In Deutschland begann die Astronauten-Ausbildung von fünf deutschen Wissenschaftlern für die D-2-Mission 1988. Dabei waren die zwei ersten deutschen Astronautinnen, Renate Brümmer und Heike Walpot, sowie Ulrich Walter, Gerhard Thiele und Hans Schlegel. Nach zweieinhalb Jahren schlossen alle erfolgreich die Basisausbildung ab und es folgte die D-2-Missionsausbildung in Deutschland, Europa und den USA. Anfang 1992 wurde die Flugmannschaft benannt.
Astronauten auf Reserve
Renate Brümmer und Gerhard Thiele wurden als Ersatz trainiert und Heike Walpot als „Crew Interface Coordinator“, die die Anweisungen des Kontrollzentrums für die Experimente – also vom GSOC in Oberpfaffenhofen aus – zum Shuttle weitergab. Hans Schlegel: „Die Experimentfülle der D-2-Mission erforderte eine akribische, mehrjährige Vorbereitung, bei der alle beteiligten Teams mit ihrer jeweiligen Expertise unsere Mission planten.“ Beteiligt waren außer den Astronauten Wissenschaftlergruppen aus aller Welt und verschiedene Kontrollteams von jeweils mehreren Hundert Spezialisten.

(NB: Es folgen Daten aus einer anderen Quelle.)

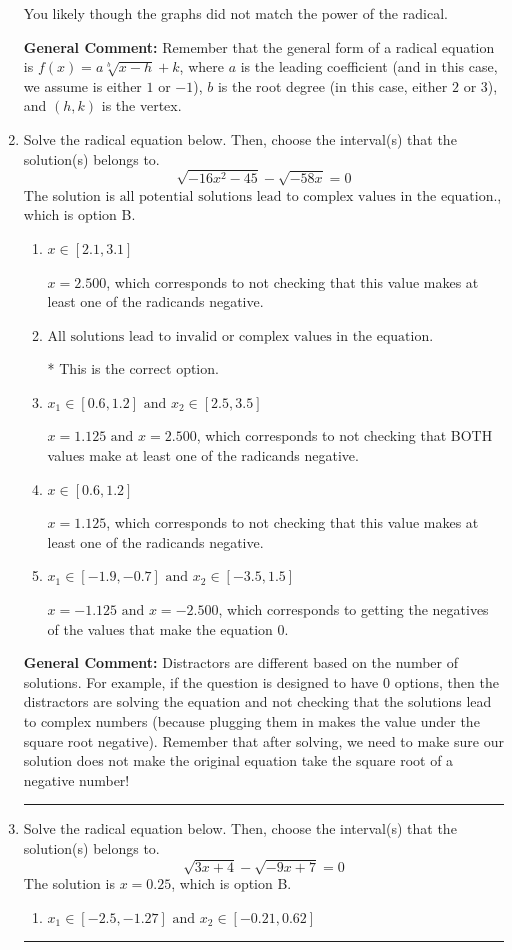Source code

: \documentclass{extbook}[14pt]
\newcommand{\litem}[1]{\item #1

\rule{\textwidth}{0.4pt}}
\begin{document}
\begin{enumerate}
{\begin{enumerate}[label=\Alph*.]
You likely though the graphs did not match the power of the radical.
\end{enumerate}

\textbf{General Comment:} Remember that the general form of a radical equation is $ f(x) = a \sqrt[b]{x - h} + k$, where $a$ is the leading coefficient (and in this case, we assume is either $1$ or $-1$), $b$ is the root degree (in this case, either $2$ or $3$), and $(h, k)$ is the vertex.
}
\litem{
Solve the radical equation below. Then, choose the interval(s) that the solution(s) belongs to.
\[ \sqrt{-16 x^2 - 45} - \sqrt{-58 x} = 0 \]The solution is \( \text{all potential solutions lead to complex values in the equation.} \), which is option B.\begin{enumerate}[label=\Alph*.]
\item \( x \in [2.1,3.1] \)

$x = 2.500$, which corresponds to not checking that this value makes at least one of the radicands negative.
\item \( \text{All solutions lead to invalid or complex values in the equation.} \)

* This is the correct option.
\item \( x_1 \in [0.6, 1.2] \text{ and } x_2 \in [2.5,3.5] \)

$x = 1.125 \text{ and } x = 2.500$, which corresponds to not checking that BOTH values make at least one of the radicands negative.
\item \( x \in [0.6,1.2] \)

$x = 1.125$, which corresponds to not checking that this value makes at least one of the radicands negative.
\item \( x_1 \in [-1.9, -0.7] \text{ and } x_2 \in [-3.5,1.5] \)

$x = -1.125 \text{ and } x = -2.500$, which corresponds to getting the negatives of the values that make the equation 0.
\end{enumerate}

\textbf{General Comment:} Distractors are different based on the number of solutions. For example, if the question is designed to have 0 options, then the distractors are solving the equation and not checking that the solutions lead to complex numbers (because plugging them in makes the value under the square root negative). Remember that after solving, we need to make sure our solution does not make the original equation take the square root of a negative number!
}
\litem{
Solve the radical equation below. Then, choose the interval(s) that the solution(s) belongs to.
\[ \sqrt{3 x + 4} - \sqrt{-9 x + 7} = 0 \]The solution is \( x = 0.25 \), which is option B.\begin{enumerate}[label=\Alph*.]
\item \( x_1 \in [-2.5, -1.27] \text{ and } x_2 \in [-0.21,0.62] \)


\end{enumerate}}
\end{enumerate}
\end{document}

„Für mich persönlich zählt die Vorbereitung und Durchführung der D-2-Mission zu den erlebnisreichsten und intensivsten Abschnitten meiner heute 66 Lebensjahre“, berichtet Hans Schlegel, der als deutscher Nutzlastspezialist zur Crew von D-2 gehörte. Sein Mitflieger und Astronauten-Kollege Ulrich Walter bringt die Mission mit dem amerikanischen Forschungslabor Spacelab so auf den Punkt: „Wenn ich heute eine möglichst effektive Wissenschafts-Mission organisieren müsste mit einer optimalen Crew dazu, dann würde ich sie genauso wieder machen.“
Sofort „Yes“ gesagt
Heute vor 25 Jahren starteten der Physiker Hans Schlegel und der Raumfahrtingenieur Ulrich Walter an Bord der US-Raumfähre Columbia zur zweiten deutschen Spacelab-Mission – D-2: „Der Bindestrich wurde hinzugefügt, um eine Verwechslung mit einem damaligen deutschen Telefonanbieter zu vermeiden“, erklärt Schlegel. Nach mehreren Verschiebungen aufgrund technischer Probleme hob die Columbia schließlich am 26. April 1993 um 18:51 Uhr Mitteleuropäischer Zeit vom Kennedy Space Center in Florida ab. Aus der ursprünglich für neun Tage geplanten Mission wurden dann sogar zehn Tage, bis die Crew am 06. Mai 1993 auf der Edwards Air Force Base in Kalifornien landete und wieder festen Boden unter den Füßen hatte.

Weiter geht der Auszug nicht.